When Ruth accompanies Naomi to the land of Judah, it is not just Naomi who is said to return (s-w-b); Ruth, too, has “returned” from the fields of Moab to the land (1:22). The centuries-long separation is being undone.

As we read forward, we find that the Lord has not brought Ruth back to Israel for Naomi’s sake alone. By God’s providence and Naomi’s Rebecca-like scheming, Ruth is presented twice to Boaz, an Abraham-like man of means.

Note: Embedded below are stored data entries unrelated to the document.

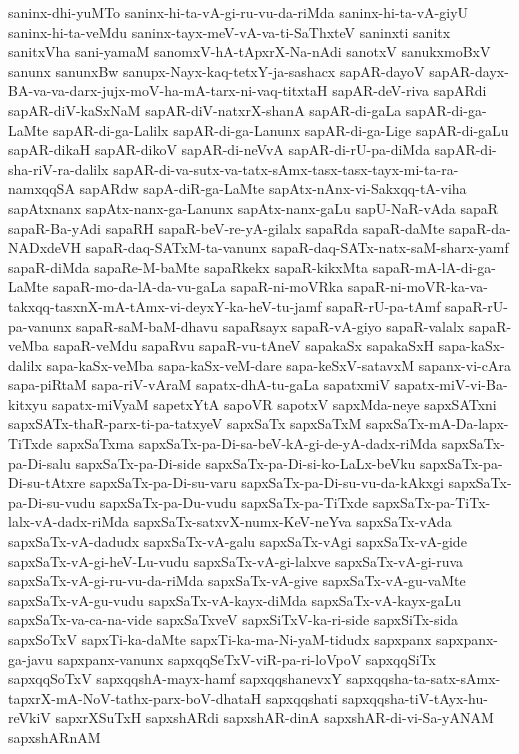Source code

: {saninx-dhi-yuMTo
saninx-hi-ta-vA-gi-ru-vu-da-riMda
saninx-hi-ta-vA-giyU
saninx-hi-ta-veMdu
saninx-tayx-meV-vA-va-ti-SaThxteV
saninxti
sanitx
sanitxVha
sani-yamaM
sanomxV-hA-tApxrX-Na-nAdi
sanotxV
sanukxmoBxV
sanunx
sanunxBw
sanupx-Nayx-kaq-tetxY-ja-sashacx
sapAR-dayoV
sapAR-dayx-BA-va-va-darx-jujx-moV-ha-mA-tarx-ni-vaq-titxtaH
sapAR-deV-riva
sapARdi
sapAR-diV-kaSxNaM
sapAR-diV-natxrX-shanA
sapAR-di-gaLa
sapAR-di-ga-LaMte
sapAR-di-ga-Lalilx
sapAR-di-ga-Lanunx
sapAR-di-ga-Lige
sapAR-di-gaLu
sapAR-dikaH
sapAR-dikoV
sapAR-di-neVvA
sapAR-di-rU-pa-diMda
sapAR-di-sha-riV-ra-dalilx
sapAR-di-va-sutx-va-tatx-sAmx-tasx-tasx-tayx-mi-ta-ra-namxqqSA
sapARdw
sapA-diR-ga-LaMte
sapAtx-nAnx-vi-Sakxqq-tA-viha
sapAtxnanx
sapAtx-nanx-ga-Lanunx
sapAtx-nanx-gaLu
sapU-NaR-vAda
sapaR
sapaR-Ba-yAdi
sapaRH
sapaR-beV-re-yA-gilalx
sapaRda
sapaR-daMte
sapaR-da-NADxdeVH
sapaR-daq-SATxM-ta-vanunx
sapaR-daq-SATx-natx-saM-sharx-yamf
sapaR-diMda
sapaRe-M-baMte
sapaRkekx
sapaR-kikxMta
sapaR-mA-lA-di-ga-LaMte
sapaR-mo-da-lA-da-vu-gaLa
sapaR-ni-moVRka
sapaR-ni-moVR-ka-va-takxqq-tasxnX-mA-tAmx-vi-deyxY-ka-heV-tu-jamf
sapaR-rU-pa-tAmf
sapaR-rU-pa-vanunx
sapaR-saM-baM-dhavu
sapaRsayx
sapaR-vA-giyo
sapaR-valalx
sapaR-veMba
sapaR-veMdu
sapaRvu
sapaR-vu-tAneV
sapakaSx
sapakaSxH
sapa-kaSx-dalilx
sapa-kaSx-veMba
sapa-kaSx-veM-dare
sapa-keSxV-satavxM
sapanx-vi-cAra
sapa-piRtaM
sapa-riV-vAraM
sapatx-dhA-tu-gaLa
sapatxmiV
sapatx-miV-vi-Ba-kitxyu
sapatx-miVyaM
sapetxYtA
sapoVR
sapotxV
sapxMda-neye
sapxSATxni
sapxSATx-thaR-parx-ti-pa-tatxyeV
sapxSaTx
sapxSaTxM
sapxSaTx-mA-Da-lapx-TiTxde
sapxSaTxma
sapxSaTx-pa-Di-sa-beV-kA-gi-de-yA-dadx-riMda
sapxSaTx-pa-Di-salu
sapxSaTx-pa-Di-side
sapxSaTx-pa-Di-si-ko-LaLx-beVku
sapxSaTx-pa-Di-su-tAtxre
sapxSaTx-pa-Di-su-varu
sapxSaTx-pa-Di-su-vu-da-kAkxgi
sapxSaTx-pa-Di-su-vudu
sapxSaTx-pa-Du-vudu
sapxSaTx-pa-TiTxde
sapxSaTx-pa-TiTx-lalx-vA-dadx-riMda
sapxSaTx-satxvX-numx-KeV-neYva
sapxSaTx-vAda
sapxSaTx-vA-dadudx
sapxSaTx-vA-galu
sapxSaTx-vAgi
sapxSaTx-vA-gide
sapxSaTx-vA-gi-heV-Lu-vudu
sapxSaTx-vA-gi-lalxve
sapxSaTx-vA-gi-ruva
sapxSaTx-vA-gi-ru-vu-da-riMda
sapxSaTx-vA-give
sapxSaTx-vA-gu-vaMte
sapxSaTx-vA-gu-vudu
sapxSaTx-vA-kayx-diMda
sapxSaTx-vA-kayx-gaLu
sapxSaTx-va-ca-na-vide
sapxSaTxveV
sapxSiTxV-ka-ri-side
sapxSiTx-sida
sapxSoTxV
sapxTi-ka-daMte
sapxTi-ka-ma-Ni-yaM-tidudx
sapxpanx
sapxpanx-ga-javu
sapxpanx-vanunx
sapxqqSeTxV-viR-pa-ri-loVpoV
sapxqqSiTx
sapxqqSoTxV
sapxqqshA-mayx-hamf
sapxqqshanevxY
sapxqqsha-ta-satx-sAmx-tapxrX-mA-NoV-tathx-parx-boV-dhataH
sapxqqshati
sapxqqsha-tiV-tAyx-hu-reVkiV
sapxrXSuTxH
sapxshARdi
sapxshAR-dinA
sapxshAR-di-vi-Sa-yANAM
sapxshARnAM
}
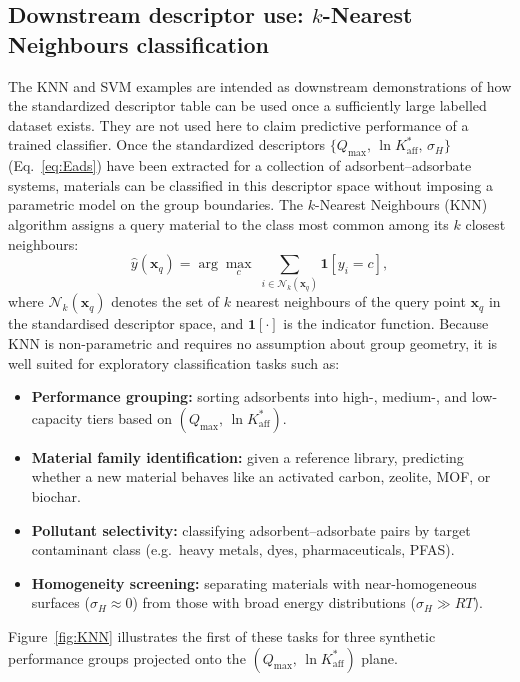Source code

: \documentclass[journal=jacsat,manuscript=article]{achemso}
\begin{document}
	\subsection{Downstream descriptor use: $k$-Nearest Neighbours classification}
	\label{sec:KNN}

	
The KNN and SVM examples are intended as downstream demonstrations of how the standardized descriptor table can be used once a sufficiently large labelled dataset exists. They are not used here to claim predictive performance of a trained classifier.
Once the standardized descriptors $\{Q_{\max},\, \ln K_{\mathrm{aff}}^{\ast},\, \sigma_H\}$ (Eq.~\eqref{eq:Eads}) have been extracted for a collection of adsorbent--adsorbate systems, materials can be classified in this descriptor space without imposing a parametric model on the group boundaries. The $k$-Nearest Neighbours (KNN) algorithm assigns a query material to the class most common among its $k$ closest neighbours:
	\begin{equation}
		\hat{y}(\mathbf{x}_q)
		= \arg\max_{c}\;
		\sum_{i \in \mathcal{N}_k(\mathbf{x}_q)} \mathbf{1}[y_i = c],
		\label{eq:KNN}
	\end{equation}
	where $\mathcal{N}_k(\mathbf{x}_q)$ denotes the set of $k$ nearest neighbours of the query point $\mathbf{x}_q$ in the standardised descriptor space, and $\mathbf{1}[\cdot]$ is the indicator function. Because KNN is non-parametric and requires no assumption about group geometry, it is well suited for exploratory classification tasks such as:
	\begin{itemize}
		\item \textbf{Performance grouping:} sorting adsorbents into high-, medium-, and low-capacity tiers based on $(Q_{\max},\, \ln K_{\mathrm{aff}}^{\ast})$.
		\item \textbf{Material family identification:} given a reference library, predicting whether a new material behaves like an activated carbon, zeolite, MOF, or biochar.
		\item \textbf{Pollutant selectivity:} classifying adsorbent--adsorbate pairs by target contaminant class (e.g.\ heavy metals, dyes, pharmaceuticals, PFAS).
		\item \textbf{Homogeneity screening:} separating materials with near-homogeneous surfaces ($\sigma_H \approx 0$) from those with broad energy distributions ($\sigma_H \gg RT$).
	\end{itemize}
	Figure~\ref{fig:KNN} illustrates the first of these tasks for three synthetic performance groups projected onto the $(Q_{\max},\, \ln K_{\mathrm{aff}}^{\ast})$ plane.
\end{document}
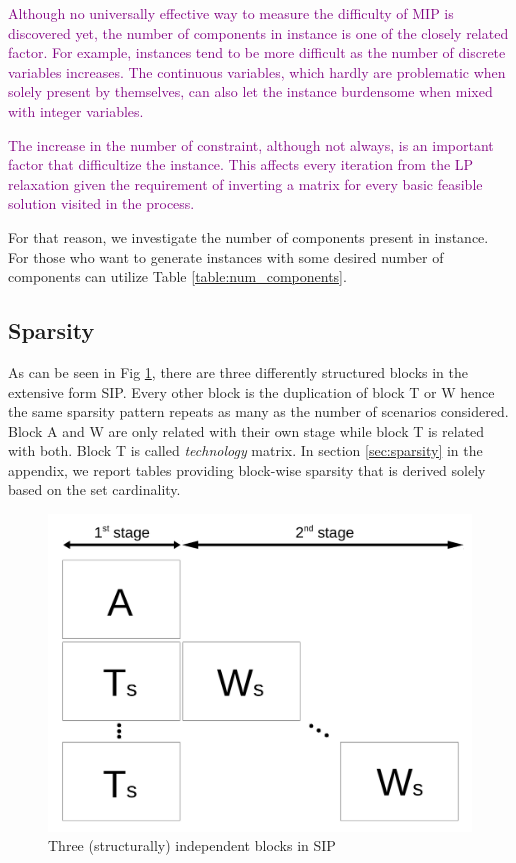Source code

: \textcolor{purple}{Although no universally effective way to measure the difficulty of MIP is discovered yet, the number of components in instance is one of the closely related factor. For example, instances tend to be more difficult as the number of discrete variables increases. The continuous variables, which hardly are problematic when solely present by themselves, can also let the instance burdensome when mixed with integer variables. } 

\textcolor{purple}{The increase in the number of constraint, although not always, is an important factor that difficultize the instance. This affects every iteration from the LP relaxation given the requirement of inverting a matrix for every basic feasible solution visited in the process.}

For that reason, we investigate the number of components present in instance. For those who want to generate instances with some desired number of components can utilize Table \ref{table:num_components}.



\subsection{Sparsity}
As can be seen in Fig \ref{fig:stagewise_sparsity}, there are three differently structured blocks in the extensive form SIP. Every other block is the duplication of block T or W hence the same sparsity pattern repeats as many as the number of scenarios considered. Block A and W are only related with their own stage while block T is related with both. Block T is called \textit{technology}  matrix. In section \ref{sec:sparsity} in the appendix, we report tables providing block-wise sparsity that is derived solely based on the set cardinality.
\begin{figure}
	\centering
	\includegraphics[width=0.7\linewidth]{drawings/stagewise_sparsity}
	\caption{Three (structurally) independent blocks in SIP}
	\label{fig:stagewise_sparsity}
\end{figure}

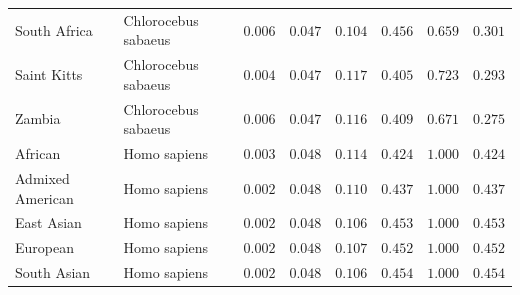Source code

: \documentclass{article}
\begin{document}
\begin{center}
\begin{longtable*}{|l|l|r|r|r|r|r|r|}
            South Africa & Chlorocebus sabaeus &               $ 0.006$ &             $ 0.047$ &              $ 0.104$ &                                     $ 0.456$ &                       $ 0.659$ &                 $ 0.301$ \\
            Saint Kitts & Chlorocebus sabaeus &               $ 0.004$ &             $ 0.047$ &              $ 0.117$ &                                     $ 0.405$ &                       $ 0.723$ &                 $ 0.293$ \\
            Zambia & Chlorocebus sabaeus &               $ 0.006$ &             $ 0.047$ &              $ 0.116$ &                                     $ 0.409$ &                       $ 0.671$ &                 $ 0.275$ \\
            African &        Homo sapiens &               $ 0.003$ &             $ 0.048$ &              $ 0.114$ &                                     $ 0.424$ &                       $ 1.000$ &                 $ 0.424$ \\
            Admixed American &        Homo sapiens &               $ 0.002$ &             $ 0.048$ &              $ 0.110$ &                                     $ 0.437$ &                       $ 1.000$ &                 $ 0.437$ \\
            East Asian &        Homo sapiens &               $ 0.002$ &             $ 0.048$ &              $ 0.106$ &                                     $ 0.453$ &                       $ 1.000$ &                 $ 0.453$ \\
            European &        Homo sapiens &               $ 0.002$ &             $ 0.048$ &              $ 0.107$ &                                     $ 0.452$ &                       $ 1.000$ &                 $ 0.452$ \\
            South Asian &        Homo sapiens &               $ 0.002$ &             $ 0.048$ &              $ 0.106$ &                                     $ 0.454$ &                       $ 1.000$ &                 $ 0.454$ \\
        \end{longtable*}
    \end{center}
\end{document}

On the first occasion, she comes to him as a foreigner in need of food (chapter 2); on the second occasion as a sister-bride seeking redemption (chapter 3).

On both occasions, Boaz evaluates her, praising her loyalty to Naomi and invoking God’s blessing on her (2:11, 12; 3:10). Near the story’s end, the women of Bethlehem—a sort of chorus speaking for the people of Judah—again evaluate Ruth and declare that she is better to Naomi than seven sons (3:15).

The book of Ruth reaches its climax in the marriage of Ruth to Boaz and the birth of a son—a son of Lot and a son of Abraham. Now, settled in a home with husband and son, Ruth has found what Naomi was seeking for her from the beginning: rest (1:9; 3:1).

The book’s conclusion shifts the focus from a family in Bethlehem to a nation: the rest that comes to Lot’s descendant brings rest to all Israel by giving them David, a new Noah whose covenanted rest is not for himself alone.

The story of Ruth, then, is a story of new creation, the Lord God’s work of forming a new people through separation, death, and resurrection. It is no wonder, then, that Christians find themselves in the story of Ruth. The church is Elimelech’s redeemed and resurrected family, where those long separated are brought together into one body, where there is neither Jew nor gentile: a new creation. Rest has come.


Joshua Jensen translates and teaches the Bible in northeast Cambodia, where he lives with his wife, Amy, and their seven children.